Materials provided >>
━━━━━━━━━━━━━━━━━━━━
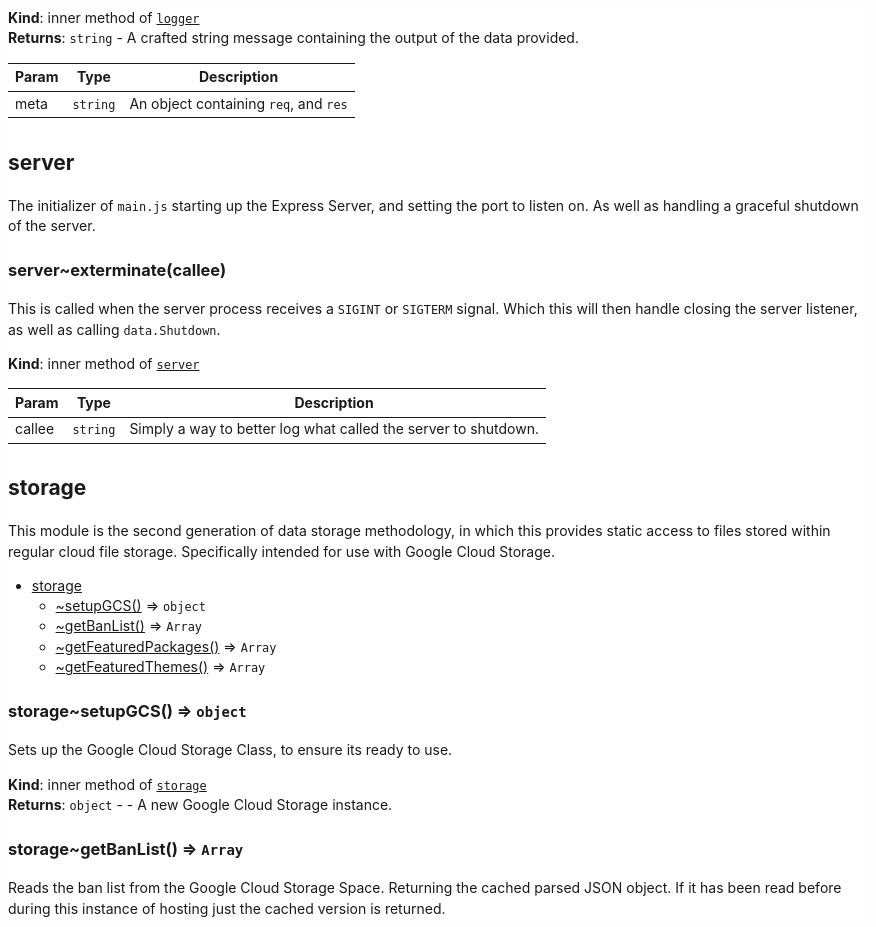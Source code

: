 **Kind**: inner method of [<code>logger</code>](#module_logger)  
**Returns**: <code>string</code> - A crafted string message containing the output of the data
provided.  

| Param | Type | Description |
| --- | --- | --- |
| meta | <code>string</code> | An object containing `req`, and `res` |

<a name="module_server"></a>

## server
The initializer of `main.js` starting up the Express Server, and setting the port
to listen on. As well as handling a graceful shutdown of the server.

<a name="module_server..exterminate"></a>

### server~exterminate(callee)
This is called when the server process receives a `SIGINT` or `SIGTERM` signal.
Which this will then handle closing the server listener, as well as calling `data.Shutdown`.

**Kind**: inner method of [<code>server</code>](#module_server)  

| Param | Type | Description |
| --- | --- | --- |
| callee | <code>string</code> | Simply a way to better log what called the server to shutdown. |

<a name="module_storage"></a>

## storage
This module is the second generation of data storage methodology,
in which this provides static access to files stored within regular cloud
file storage. Specifically intended for use with Google Cloud Storage.


* [storage](#module_storage)
    * [~setupGCS()](#module_storage..setupGCS) ⇒ <code>object</code>
    * [~getBanList()](#module_storage..getBanList) ⇒ <code>Array</code>
    * [~getFeaturedPackages()](#module_storage..getFeaturedPackages) ⇒ <code>Array</code>
    * [~getFeaturedThemes()](#module_storage..getFeaturedThemes) ⇒ <code>Array</code>

<a name="module_storage..setupGCS"></a>

### storage~setupGCS() ⇒ <code>object</code>
Sets up the Google Cloud Storage Class, to ensure its ready to use.

**Kind**: inner method of [<code>storage</code>](#module_storage)  
**Returns**: <code>object</code> - - A new Google Cloud Storage instance.  
<a name="module_storage..getBanList"></a>

### storage~getBanList() ⇒ <code>Array</code>
Reads the ban list from the Google Cloud Storage Space.
Returning the cached parsed JSON object.
If it has been read before during this instance of hosting just the cached
version is returned.
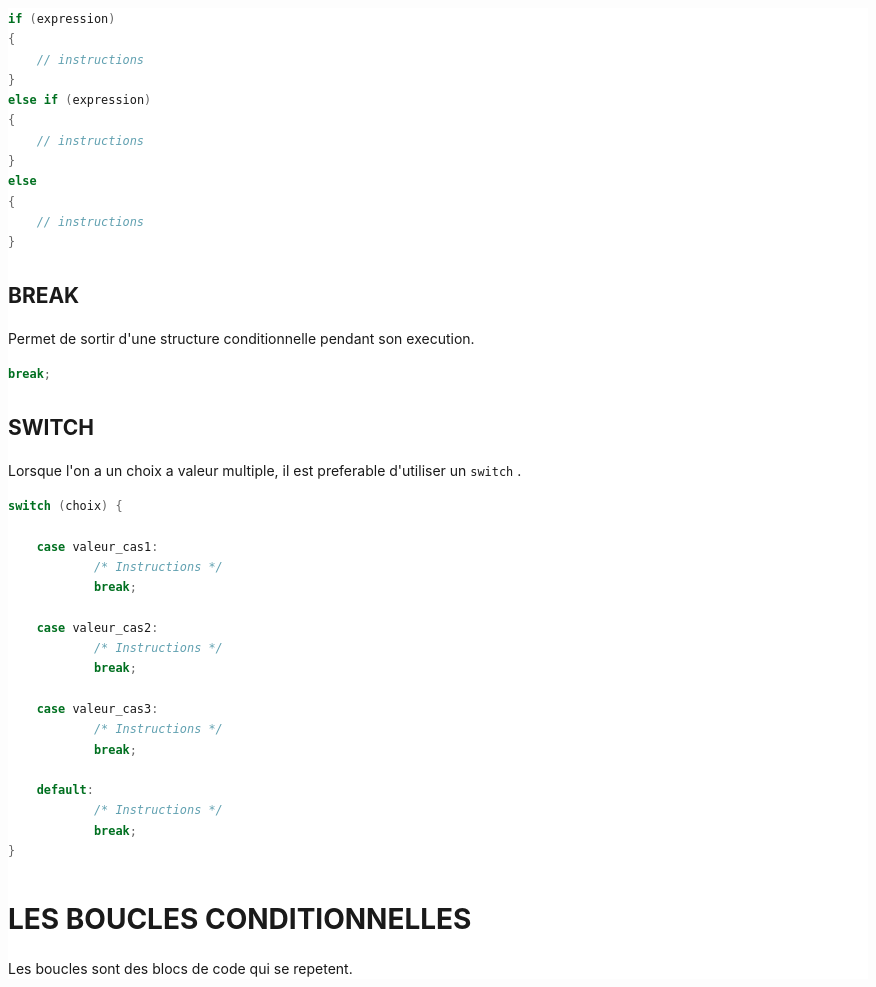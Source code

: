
 ``` c
if (expression)
{
    // instructions
}
else if (expression)
{
    // instructions
}
else
{
    // instructions
}
```

## BREAK

Permet de sortir d'une structure conditionnelle pendant son execution.

``` c
break;
```

## SWITCH

Lorsque l'on a un choix a valeur multiple, il est preferable d'utiliser un `switch` .

```c
switch (choix) {

    case valeur_cas1:
            /* Instructions */
            break;
    
    case valeur_cas2:
            /* Instructions */
            break;
    
    case valeur_cas3:
            /* Instructions */
            break;

    default:
            /* Instructions */
            break;
}
```

# LES BOUCLES CONDITIONNELLES

Les boucles sont des blocs de code qui se repetent.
━━━━━━━━━━━━━━━━━━━━
Exercise details >> If "setupGCS" is in a line of the listing above, count that line; give the final number and nothing more.

Answer below >> 3